[Entries shown Boundary: Start]

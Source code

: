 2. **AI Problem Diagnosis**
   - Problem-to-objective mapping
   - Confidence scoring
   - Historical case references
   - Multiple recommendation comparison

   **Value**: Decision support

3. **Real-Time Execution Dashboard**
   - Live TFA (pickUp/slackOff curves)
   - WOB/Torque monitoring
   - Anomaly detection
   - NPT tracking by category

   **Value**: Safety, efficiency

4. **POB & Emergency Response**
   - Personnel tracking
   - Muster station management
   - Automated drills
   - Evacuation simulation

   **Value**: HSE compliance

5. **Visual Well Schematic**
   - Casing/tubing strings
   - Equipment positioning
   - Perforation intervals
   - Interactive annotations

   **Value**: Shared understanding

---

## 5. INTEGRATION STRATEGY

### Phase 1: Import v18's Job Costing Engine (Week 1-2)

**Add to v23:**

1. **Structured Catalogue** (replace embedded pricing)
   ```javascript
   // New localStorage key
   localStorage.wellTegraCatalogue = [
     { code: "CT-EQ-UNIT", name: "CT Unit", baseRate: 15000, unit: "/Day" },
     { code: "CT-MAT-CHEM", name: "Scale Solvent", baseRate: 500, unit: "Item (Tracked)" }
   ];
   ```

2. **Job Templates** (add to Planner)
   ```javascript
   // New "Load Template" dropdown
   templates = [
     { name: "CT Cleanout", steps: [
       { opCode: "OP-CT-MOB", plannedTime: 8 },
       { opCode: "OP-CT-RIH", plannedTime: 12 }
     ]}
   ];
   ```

[Entries shown Boundary: End]

- [Your task]: An exact copy of every line above is what this asks for.

- [Your solution]:
Source code

: 2. **AI Problem Diagnosis**
   - Problem-to-objective mapping
   - Confidence scoring
   - Historical case references
   - Multiple recommendation comparison

   **Value**: Decision support

3. **Real-Time Execution Dashboard**
   - Live TFA (pickUp/slackOff curves)
   - WOB/Torque monitoring
   - Anomaly detection
   - NPT tracking by category

   **Value**: Safety, efficiency

4. **POB & Emergency Response**
   - Personnel tracking
   - Muster station management
   - Automated drills
   - Evacuation simulation

   **Value**: HSE compliance

5. **Visual Well Schematic**
   - Casing/tubing strings
   - Equipment positioning
   - Perforation intervals
   - Interactive annotations

   **Value**: Shared understanding

---

## 5. INTEGRATION STRATEGY

### Phase 1: Import v18's Job Costing Engine (Week 1-2)

**Add to v23:**

1. **Structured Catalogue** (replace embedded pricing)
   ```javascript
   // New localStorage key
   localStorage.wellTegraCatalogue = [
     { code: "CT-EQ-UNIT", name: "CT Unit", baseRate: 15000, unit: "/Day" },
     { code: "CT-MAT-CHEM", name: "Scale Solvent", baseRate: 500, unit: "Item (Tracked)" }
   ];
   ```

2. **Job Templates** (add to Planner)
   ```javascript
   // New "Load Template" dropdown
   templates = [
     { name: "CT Cleanout", steps: [
       { opCode: "OP-CT-MOB", plannedTime: 8 },
       { opCode: "OP-CT-RIH", plannedTime: 12 }
     ]}
   ];
   ```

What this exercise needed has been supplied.